Rainbow Eyes by Rainbow
If you are expecting the usual serving of rainbow themed songs, then you will be very surprised with this track. It is taken from their 1978 album, Long Live Rock n Roll, and interestingly was chosen as the final track on the album. No big finish here, then.
There is a feeling of something else here…
I can’t make up my mind whether it is Hendrix’s “Little Wing” or something else. It’s not that it sounds like it. But the lengthy solo guitar entry with plenty of interesting chords is the same idea.
There is a nice string arrangement, the introduction of a flute, and no screaming Blackmore soloing. I told you that you would be surprised. It goes completely against the grain of what you might expect from songs about rainbows.
Blackmore released the song again, in 2008, on an album, Secret Voyage. That was part of a project under the name of “Blackmore’s Night” with his future wife, Candice.
Blackmore included a guitar solo on that version…
The version from Long Live Rock n Roll is the one I prefer. Possibly because it comes so unexpectedly at the end of the album. However, it is more likely to be the orchestrations that add to the song and the atmosphere.
Love in a Rainbow by Brian May
This is what Brian May is best at. Working on new ideas, and especially with new talent, produces more imagination from what is his considerable musical mind.
I am probably going to get my head bitten off here, but this desire to go back to what it was with Queen does nothing for me.
Well, it does; I find it all rather distasteful…
A few of us that were around when Queen suddenly arrived from their previous incarnation, “Smile,” in West London. They were exceptional even in the early days. They all played their part, but the band was about Freddie on stage.
So, all these holographic images of him touching hands with Brian May in a concert is, well, yuck. Additionally, none of those people I referred to who were around managed more than an hour in the film before just having to leave it. You could never replace him, so why try?
Brian At His best
He works here with Kerry Ellis, an English theater actress with an outstanding voice. May produced her second album called Anthems. Furthermore, he wrote or co-wrote several songs on that album. They then began working as a duo and recorded a live album, Acoustic by Candlelight.
“Love In A Rainbow” was taken from a further album where they collaborated again called Golden Days. The album reached #27 on the UK chart.

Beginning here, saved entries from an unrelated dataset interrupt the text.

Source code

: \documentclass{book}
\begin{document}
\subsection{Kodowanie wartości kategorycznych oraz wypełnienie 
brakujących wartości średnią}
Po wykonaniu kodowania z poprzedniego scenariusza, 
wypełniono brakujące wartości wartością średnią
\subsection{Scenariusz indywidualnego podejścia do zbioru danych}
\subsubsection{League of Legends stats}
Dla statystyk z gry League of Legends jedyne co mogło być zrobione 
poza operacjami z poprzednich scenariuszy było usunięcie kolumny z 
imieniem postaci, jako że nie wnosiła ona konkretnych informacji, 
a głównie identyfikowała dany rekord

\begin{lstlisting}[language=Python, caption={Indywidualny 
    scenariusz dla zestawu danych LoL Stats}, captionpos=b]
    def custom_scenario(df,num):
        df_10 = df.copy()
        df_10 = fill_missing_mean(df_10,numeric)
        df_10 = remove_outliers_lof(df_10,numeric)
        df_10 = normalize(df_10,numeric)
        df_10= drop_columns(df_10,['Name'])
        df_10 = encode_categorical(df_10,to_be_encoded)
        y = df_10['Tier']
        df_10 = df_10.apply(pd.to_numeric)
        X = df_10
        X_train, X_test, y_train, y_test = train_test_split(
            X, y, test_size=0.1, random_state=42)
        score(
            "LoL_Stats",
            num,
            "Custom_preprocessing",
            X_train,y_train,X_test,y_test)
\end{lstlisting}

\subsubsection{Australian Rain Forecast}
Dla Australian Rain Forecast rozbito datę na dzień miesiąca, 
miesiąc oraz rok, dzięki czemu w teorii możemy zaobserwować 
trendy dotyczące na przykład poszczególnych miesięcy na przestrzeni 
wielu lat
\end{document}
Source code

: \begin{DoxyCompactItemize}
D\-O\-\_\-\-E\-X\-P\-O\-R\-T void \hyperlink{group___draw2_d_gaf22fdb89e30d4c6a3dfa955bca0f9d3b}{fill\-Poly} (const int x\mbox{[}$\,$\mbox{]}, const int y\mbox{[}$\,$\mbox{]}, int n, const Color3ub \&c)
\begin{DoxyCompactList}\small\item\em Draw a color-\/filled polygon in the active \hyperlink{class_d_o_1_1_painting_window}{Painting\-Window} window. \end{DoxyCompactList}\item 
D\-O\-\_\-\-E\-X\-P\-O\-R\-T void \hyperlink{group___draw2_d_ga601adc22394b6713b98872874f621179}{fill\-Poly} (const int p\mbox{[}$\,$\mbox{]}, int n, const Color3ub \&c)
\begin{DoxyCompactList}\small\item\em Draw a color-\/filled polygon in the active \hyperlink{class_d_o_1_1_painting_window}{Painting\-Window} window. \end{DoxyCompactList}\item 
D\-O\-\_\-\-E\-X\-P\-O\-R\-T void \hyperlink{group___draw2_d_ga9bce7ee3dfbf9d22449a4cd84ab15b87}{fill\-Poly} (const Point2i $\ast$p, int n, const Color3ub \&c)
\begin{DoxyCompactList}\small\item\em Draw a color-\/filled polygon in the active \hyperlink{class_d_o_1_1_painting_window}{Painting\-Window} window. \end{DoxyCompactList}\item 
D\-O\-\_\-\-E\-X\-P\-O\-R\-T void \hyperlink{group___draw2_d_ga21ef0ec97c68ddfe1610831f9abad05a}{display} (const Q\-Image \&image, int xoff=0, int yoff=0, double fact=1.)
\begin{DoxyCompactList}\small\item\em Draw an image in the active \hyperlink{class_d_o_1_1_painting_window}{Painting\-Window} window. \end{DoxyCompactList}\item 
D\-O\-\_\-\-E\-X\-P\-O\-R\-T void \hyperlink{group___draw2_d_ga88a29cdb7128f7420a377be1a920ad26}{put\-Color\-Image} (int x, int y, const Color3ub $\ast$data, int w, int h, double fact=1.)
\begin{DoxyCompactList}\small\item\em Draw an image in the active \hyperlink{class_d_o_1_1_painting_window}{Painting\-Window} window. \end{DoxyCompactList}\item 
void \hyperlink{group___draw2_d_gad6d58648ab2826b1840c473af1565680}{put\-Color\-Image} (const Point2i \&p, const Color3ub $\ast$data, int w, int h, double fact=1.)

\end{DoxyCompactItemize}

The track talks about being free and free to give love, using the rainbow as an example of a beautiful thing. As I said, Brian May is doing what he is best at with a great new voice to work in partnership with.
Sunshine, Lollipops, And Rainbows by Lesley Gore
Lesley Gore was not what she is sometimes portrayed as being. She was not a talentless, one-hit wonder. In fact, she was a good singer, songwriter, and actress, and there were plenty of strings to her bow.
She burst onto the scene in 1963…
Courtesy of her record “It’s My Party.” That went to #9 in the UK and #1 in America. The song was written by John Gluck, Herb Weiner, and Wally Gold. It was taken from her album; I’ll Cry If I Want To. Other hit records followed as she established herself at such a young age.
“Sunshine, Lollipops, and Rainbows” is a happy song about rainbows and fun that creates a nice warm atmosphere. Originally, it was released on her album, Mixed-Up Hearts in 1963.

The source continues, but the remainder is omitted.